● **What you should do**: Set out exactly every line of the entries below, starting at the line that holds "Past events not displayed" and stopping after the line that holds "Website adapts to desktop".

● **Supplied data**:
◆ ◆ ◆ ◆ ◆
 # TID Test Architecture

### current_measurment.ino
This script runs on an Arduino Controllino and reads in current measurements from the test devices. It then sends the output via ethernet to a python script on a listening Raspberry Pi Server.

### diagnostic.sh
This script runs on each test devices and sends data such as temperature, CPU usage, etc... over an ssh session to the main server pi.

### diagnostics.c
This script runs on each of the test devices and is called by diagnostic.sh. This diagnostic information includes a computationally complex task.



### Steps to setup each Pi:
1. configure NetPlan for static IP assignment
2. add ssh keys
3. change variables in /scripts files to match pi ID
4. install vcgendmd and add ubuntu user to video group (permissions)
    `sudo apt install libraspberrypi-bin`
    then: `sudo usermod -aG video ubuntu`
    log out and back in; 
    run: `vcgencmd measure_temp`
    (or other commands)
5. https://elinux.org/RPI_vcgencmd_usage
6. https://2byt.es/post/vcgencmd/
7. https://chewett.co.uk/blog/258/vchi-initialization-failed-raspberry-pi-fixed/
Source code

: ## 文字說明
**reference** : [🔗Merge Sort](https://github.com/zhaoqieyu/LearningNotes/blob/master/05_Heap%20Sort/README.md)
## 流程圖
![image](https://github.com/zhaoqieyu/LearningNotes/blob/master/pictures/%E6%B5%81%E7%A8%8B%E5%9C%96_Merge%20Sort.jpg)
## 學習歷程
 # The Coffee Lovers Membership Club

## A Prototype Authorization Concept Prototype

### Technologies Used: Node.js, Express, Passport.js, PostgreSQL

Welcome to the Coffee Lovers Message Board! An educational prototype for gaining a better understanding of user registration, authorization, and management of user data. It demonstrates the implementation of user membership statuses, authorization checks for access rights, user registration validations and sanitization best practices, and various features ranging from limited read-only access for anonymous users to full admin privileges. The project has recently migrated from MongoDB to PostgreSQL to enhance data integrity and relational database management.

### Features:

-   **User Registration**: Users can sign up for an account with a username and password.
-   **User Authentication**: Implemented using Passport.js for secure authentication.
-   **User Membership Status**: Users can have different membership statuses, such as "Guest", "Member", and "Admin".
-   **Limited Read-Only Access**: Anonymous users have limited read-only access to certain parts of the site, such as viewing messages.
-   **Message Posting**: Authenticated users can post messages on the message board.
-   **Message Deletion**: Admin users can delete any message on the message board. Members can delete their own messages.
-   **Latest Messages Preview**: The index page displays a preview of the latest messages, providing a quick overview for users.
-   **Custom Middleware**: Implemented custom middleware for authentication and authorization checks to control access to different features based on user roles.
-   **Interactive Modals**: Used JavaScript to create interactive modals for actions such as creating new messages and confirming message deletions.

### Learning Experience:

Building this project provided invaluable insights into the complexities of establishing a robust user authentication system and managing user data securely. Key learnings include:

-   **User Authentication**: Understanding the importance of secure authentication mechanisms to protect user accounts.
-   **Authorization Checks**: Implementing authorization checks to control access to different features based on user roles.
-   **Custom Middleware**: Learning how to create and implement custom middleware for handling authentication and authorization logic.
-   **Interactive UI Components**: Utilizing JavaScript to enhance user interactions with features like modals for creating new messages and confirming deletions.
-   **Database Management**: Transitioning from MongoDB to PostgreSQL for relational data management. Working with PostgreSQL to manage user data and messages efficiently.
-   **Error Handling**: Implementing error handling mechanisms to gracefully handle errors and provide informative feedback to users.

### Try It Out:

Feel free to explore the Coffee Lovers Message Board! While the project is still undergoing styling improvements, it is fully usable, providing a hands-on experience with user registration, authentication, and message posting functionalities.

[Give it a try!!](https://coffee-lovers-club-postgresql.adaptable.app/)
◆ ◆ ◆ ◆ ◆
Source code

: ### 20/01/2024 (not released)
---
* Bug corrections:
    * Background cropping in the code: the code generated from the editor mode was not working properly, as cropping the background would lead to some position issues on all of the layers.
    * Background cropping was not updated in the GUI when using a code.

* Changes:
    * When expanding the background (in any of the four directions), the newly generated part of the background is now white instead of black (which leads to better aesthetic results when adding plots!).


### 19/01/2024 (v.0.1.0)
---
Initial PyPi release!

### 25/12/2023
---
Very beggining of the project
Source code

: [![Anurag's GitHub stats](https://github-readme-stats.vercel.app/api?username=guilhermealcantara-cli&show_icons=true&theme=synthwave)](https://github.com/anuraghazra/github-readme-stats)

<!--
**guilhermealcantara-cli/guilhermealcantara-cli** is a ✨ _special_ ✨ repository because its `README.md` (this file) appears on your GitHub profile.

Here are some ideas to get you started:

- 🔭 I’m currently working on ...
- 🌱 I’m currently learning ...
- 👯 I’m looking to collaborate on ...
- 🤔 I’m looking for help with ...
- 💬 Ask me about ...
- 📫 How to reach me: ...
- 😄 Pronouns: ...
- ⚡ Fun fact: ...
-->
◆ ◆ ◆ ◆ ◆
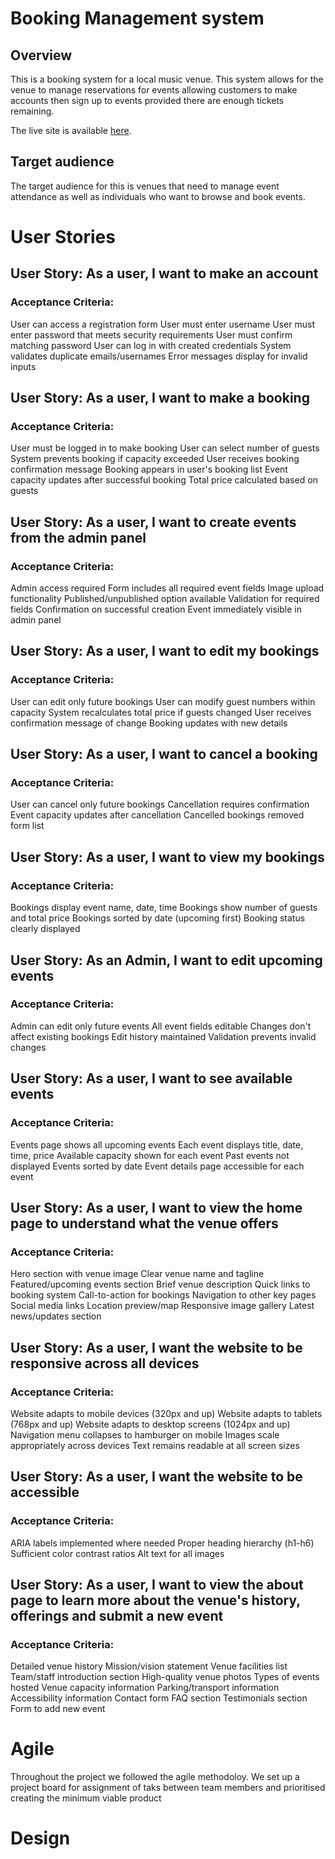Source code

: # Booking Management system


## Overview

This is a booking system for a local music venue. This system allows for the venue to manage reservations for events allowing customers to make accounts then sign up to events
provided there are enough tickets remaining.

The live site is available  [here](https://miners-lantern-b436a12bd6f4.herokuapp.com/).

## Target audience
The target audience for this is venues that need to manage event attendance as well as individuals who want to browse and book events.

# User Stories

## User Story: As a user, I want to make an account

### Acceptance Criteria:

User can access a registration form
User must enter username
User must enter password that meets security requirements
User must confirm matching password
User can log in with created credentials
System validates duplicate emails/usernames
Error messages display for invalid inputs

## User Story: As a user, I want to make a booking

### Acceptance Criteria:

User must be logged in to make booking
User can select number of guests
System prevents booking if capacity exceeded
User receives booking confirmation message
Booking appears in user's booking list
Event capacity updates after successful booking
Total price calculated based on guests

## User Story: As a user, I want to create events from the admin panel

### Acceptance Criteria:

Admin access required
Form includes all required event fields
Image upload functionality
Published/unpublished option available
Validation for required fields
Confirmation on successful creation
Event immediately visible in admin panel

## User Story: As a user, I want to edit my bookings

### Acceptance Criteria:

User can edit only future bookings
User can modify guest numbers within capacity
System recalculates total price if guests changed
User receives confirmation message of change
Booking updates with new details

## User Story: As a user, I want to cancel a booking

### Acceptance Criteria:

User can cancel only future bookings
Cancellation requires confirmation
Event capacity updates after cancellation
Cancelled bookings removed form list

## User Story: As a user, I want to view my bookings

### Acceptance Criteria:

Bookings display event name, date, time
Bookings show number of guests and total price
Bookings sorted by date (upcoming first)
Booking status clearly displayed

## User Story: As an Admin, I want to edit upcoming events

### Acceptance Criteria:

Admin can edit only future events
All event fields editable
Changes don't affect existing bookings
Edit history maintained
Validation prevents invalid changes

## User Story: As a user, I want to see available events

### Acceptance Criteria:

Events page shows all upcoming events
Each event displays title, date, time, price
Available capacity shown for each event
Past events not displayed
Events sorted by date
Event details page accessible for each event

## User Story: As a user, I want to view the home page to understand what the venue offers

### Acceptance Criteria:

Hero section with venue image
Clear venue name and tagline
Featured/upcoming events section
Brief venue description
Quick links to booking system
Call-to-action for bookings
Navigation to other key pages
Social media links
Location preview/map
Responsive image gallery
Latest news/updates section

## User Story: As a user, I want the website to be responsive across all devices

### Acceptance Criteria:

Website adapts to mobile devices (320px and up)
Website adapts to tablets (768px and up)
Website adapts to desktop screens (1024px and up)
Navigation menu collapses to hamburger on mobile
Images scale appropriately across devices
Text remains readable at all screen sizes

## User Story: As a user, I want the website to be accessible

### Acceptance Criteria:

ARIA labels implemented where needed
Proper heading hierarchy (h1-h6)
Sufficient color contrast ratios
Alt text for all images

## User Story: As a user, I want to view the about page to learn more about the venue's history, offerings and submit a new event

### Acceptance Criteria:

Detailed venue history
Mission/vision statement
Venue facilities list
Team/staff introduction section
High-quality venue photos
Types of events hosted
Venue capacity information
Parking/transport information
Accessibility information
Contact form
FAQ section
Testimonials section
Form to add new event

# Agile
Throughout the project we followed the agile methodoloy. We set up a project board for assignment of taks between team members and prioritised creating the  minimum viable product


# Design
◆ ◆ ◆ ◆ ◆
● **Solution to this exercise**:
Past events not displayed
Events sorted by date
Event details page accessible for each event

## User Story: As a user, I want to view the home page to understand what the venue offers

### Acceptance Criteria:

Hero section with venue image
Clear venue name and tagline
Featured/upcoming events section
Brief venue description
Quick links to booking system
Call-to-action for bookings
Navigation to other key pages
Social media links
Location preview/map
Responsive image gallery
Latest news/updates section

## User Story: As a user, I want the website to be responsive across all devices

### Acceptance Criteria:

Website adapts to mobile devices (320px and up)
Website adapts to tablets (768px and up)
Website adapts to desktop screens (1024px and up)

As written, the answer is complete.